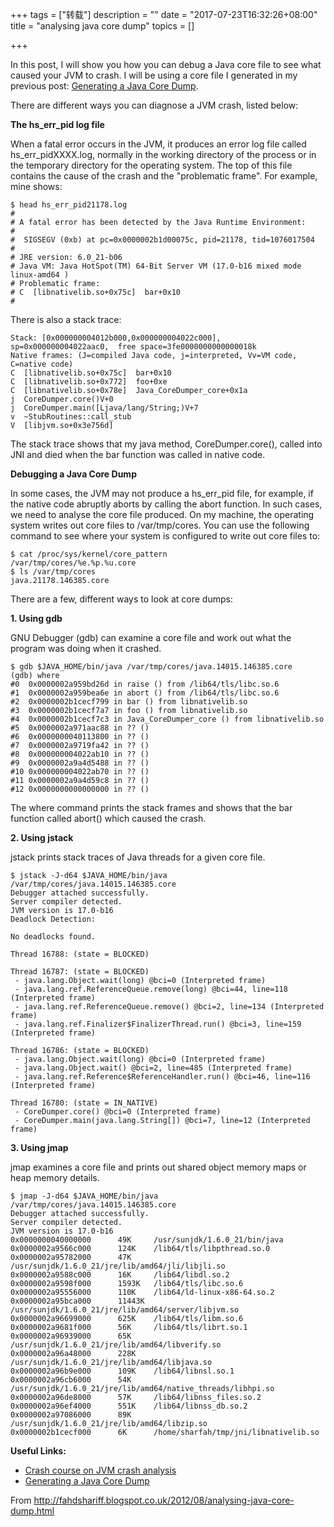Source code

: +++
tags = ["转载"]
description = ""
date = "2017-07-23T16:32:26+08:00"
title = "analysing java core dump"
topics = []

+++

In this post, I will show you how you can debug a Java core file to see what caused your JVM to crash. I will be using a core file I generated in my previous post: [Generating a Java Core Dump](http://fahdshariff.blogspot.co.uk/2012/08/generating-java-core-dump.html).

There are different ways you can diagnose a JVM crash, listed below:

**The hs_err_pid log file**

When a fatal error occurs in the JVM, it produces an error log file called hs_err_pidXXXX.log, normally in the working directory of the process or in the temporary directory for the operating system. The top of this file contains the cause of the crash and the "problematic frame". For example, mine shows:

```
$ head hs_err_pid21178.log
#
# A fatal error has been detected by the Java Runtime Environment:
#
#  SIGSEGV (0xb) at pc=0x0000002b1d00075c, pid=21178, tid=1076017504
#
# JRE version: 6.0_21-b06
# Java VM: Java HotSpot(TM) 64-Bit Server VM (17.0-b16 mixed mode linux-amd64 )
# Problematic frame:
# C  [libnativelib.so+0x75c]  bar+0x10
#
```

There is also a stack trace:
```
Stack: [0x000000004012b000,0x000000004022c000],  sp=0x000000004022aac0,  free space=3fe0000000000000018k
Native frames: (J=compiled Java code, j=interpreted, Vv=VM code, C=native code)
C  [libnativelib.so+0x75c]  bar+0x10
C  [libnativelib.so+0x772]  foo+0xe
C  [libnativelib.so+0x78e]  Java_CoreDumper_core+0x1a
j  CoreDumper.core()V+0
j  CoreDumper.main([Ljava/lang/String;)V+7
v  ~StubRoutines::call_stub
V  [libjvm.so+0x3e756d]
```

The stack trace shows that my java method, CoreDumper.core(), called into JNI and died when the bar function was called in native code.

**Debugging a Java Core Dump**

In some cases, the JVM may not produce a hs_err_pid file, for example, if the native code abruptly aborts by calling the abort function. In such cases, we need to analyse the core file produced. On my machine, the operating system writes out core files to /var/tmp/cores. You can use the following command to see where your system is configured to write out core files to:

```
$ cat /proc/sys/kernel/core_pattern
/var/tmp/cores/%e.%p.%u.core
$ ls /var/tmp/cores
java.21178.146385.core
```

There are a few, different ways to look at core dumps:

**1. Using gdb**

GNU Debugger (gdb) can examine a core file and work out what the program was doing when it crashed.

```
$ gdb $JAVA_HOME/bin/java /var/tmp/cores/java.14015.146385.core
(gdb) where
#0  0x0000002a959bd26d in raise () from /lib64/tls/libc.so.6
#1  0x0000002a959bea6e in abort () from /lib64/tls/libc.so.6
#2  0x0000002b1cecf799 in bar () from libnativelib.so
#3  0x0000002b1cecf7a7 in foo () from libnativelib.so
#4  0x0000002b1cecf7c3 in Java_CoreDumper_core () from libnativelib.so
#5  0x0000002a971aac88 in ?? ()
#6  0x0000000040113800 in ?? ()
#7  0x0000002a9719fa42 in ?? ()
#8  0x000000004022ab10 in ?? ()
#9  0x0000002a9a4d5488 in ?? ()
#10 0x000000004022ab70 in ?? ()
#11 0x0000002a9a4d59c8 in ?? ()
#12 0x0000000000000000 in ?? ()
```

The where command prints the stack frames and shows that the bar function called abort() which caused the crash.

**2. Using jstack**

jstack prints stack traces of Java threads for a given core file.

```
$ jstack -J-d64 $JAVA_HOME/bin/java /var/tmp/cores/java.14015.146385.core
Debugger attached successfully.
Server compiler detected.
JVM version is 17.0-b16
Deadlock Detection:

No deadlocks found.

Thread 16788: (state = BLOCKED)

Thread 16787: (state = BLOCKED)
 - java.lang.Object.wait(long) @bci=0 (Interpreted frame)
 - java.lang.ref.ReferenceQueue.remove(long) @bci=44, line=118 (Interpreted frame)
 - java.lang.ref.ReferenceQueue.remove() @bci=2, line=134 (Interpreted frame)
 - java.lang.ref.Finalizer$FinalizerThread.run() @bci=3, line=159 (Interpreted frame)

Thread 16786: (state = BLOCKED)
 - java.lang.Object.wait(long) @bci=0 (Interpreted frame)
 - java.lang.Object.wait() @bci=2, line=485 (Interpreted frame)
 - java.lang.ref.Reference$ReferenceHandler.run() @bci=46, line=116 (Interpreted frame)

Thread 16780: (state = IN_NATIVE)
 - CoreDumper.core() @bci=0 (Interpreted frame)
 - CoreDumper.main(java.lang.String[]) @bci=7, line=12 (Interpreted frame)
```

**3. Using jmap**

jmap examines a core file and prints out shared object memory maps or heap memory details.

```
$ jmap -J-d64 $JAVA_HOME/bin/java /var/tmp/cores/java.14015.146385.core
Debugger attached successfully.
Server compiler detected.
JVM version is 17.0-b16
0x0000000040000000      49K     /usr/sunjdk/1.6.0_21/bin/java
0x0000002a9566c000      124K    /lib64/tls/libpthread.so.0
0x0000002a95782000      47K     /usr/sunjdk/1.6.0_21/jre/lib/amd64/jli/libjli.so
0x0000002a9588c000      16K     /lib64/libdl.so.2
0x0000002a9598f000      1593K   /lib64/tls/libc.so.6
0x0000002a95556000      110K    /lib64/ld-linux-x86-64.so.2
0x0000002a95bca000      11443K  /usr/sunjdk/1.6.0_21/jre/lib/amd64/server/libjvm.so
0x0000002a96699000      625K    /lib64/tls/libm.so.6
0x0000002a9681f000      56K     /lib64/tls/librt.so.1
0x0000002a96939000      65K     /usr/sunjdk/1.6.0_21/jre/lib/amd64/libverify.so
0x0000002a96a48000      228K    /usr/sunjdk/1.6.0_21/jre/lib/amd64/libjava.so
0x0000002a96b9e000      109K    /lib64/libnsl.so.1
0x0000002a96cb6000      54K     /usr/sunjdk/1.6.0_21/jre/lib/amd64/native_threads/libhpi.so
0x0000002a96de8000      57K     /lib64/libnss_files.so.2
0x0000002a96ef4000      551K    /lib64/libnss_db.so.2
0x0000002a97086000      89K     /usr/sunjdk/1.6.0_21/jre/lib/amd64/libzip.so
0x0000002b1cecf000      6K      /home/sharfah/tmp/jni/libnativelib.so
```

**Useful Links:**

* [Crash course on JVM crash analysis](http://weblogs.java.net/blog/kohsuke/archive/2009/02/crash_course_on.html)
* [Generating a Java Core Dump](http://fahdshariff.blogspot.co.uk/2012/08/generating-java-core-dump.html)

From http://fahdshariff.blogspot.co.uk/2012/08/analysing-java-core-dump.html
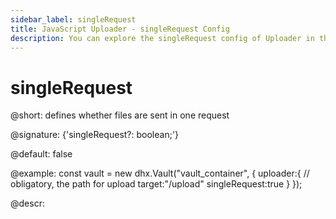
 ```yaml
---
sidebar_label: singleRequest
title: JavaScript Uploader - singleRequest Config 
description: You can explore the singleRequest config of Uploader in the documentation of the DHTMLX JavaScript UI library. Browse developer guides and API reference, try out code examples and live demos, and download a free 30-day evaluation version of DHTMLX Suite.
---
```


# singleRequest

@short: defines whether files are sent in one request

@signature: {'singleRequest?: boolean;'}

@default: false

@example:
const vault = new dhx.Vault("vault_container", { 
    uploader:{
    	// obligatory, the path for upload
    	target:"/upload"
    	singleRequest:true
    }
});

@descr:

EXERCISE PROMPT
Every line with the word "that" in it should be copied from the listing above.

ANSWER TO THIS EXERCISE
The stack trace shows that my java method, CoreDumper.core(), called into JNI and died when the bar function was called in native code.
The where command prints the stack frames and shows that the bar function called abort() which caused the crash.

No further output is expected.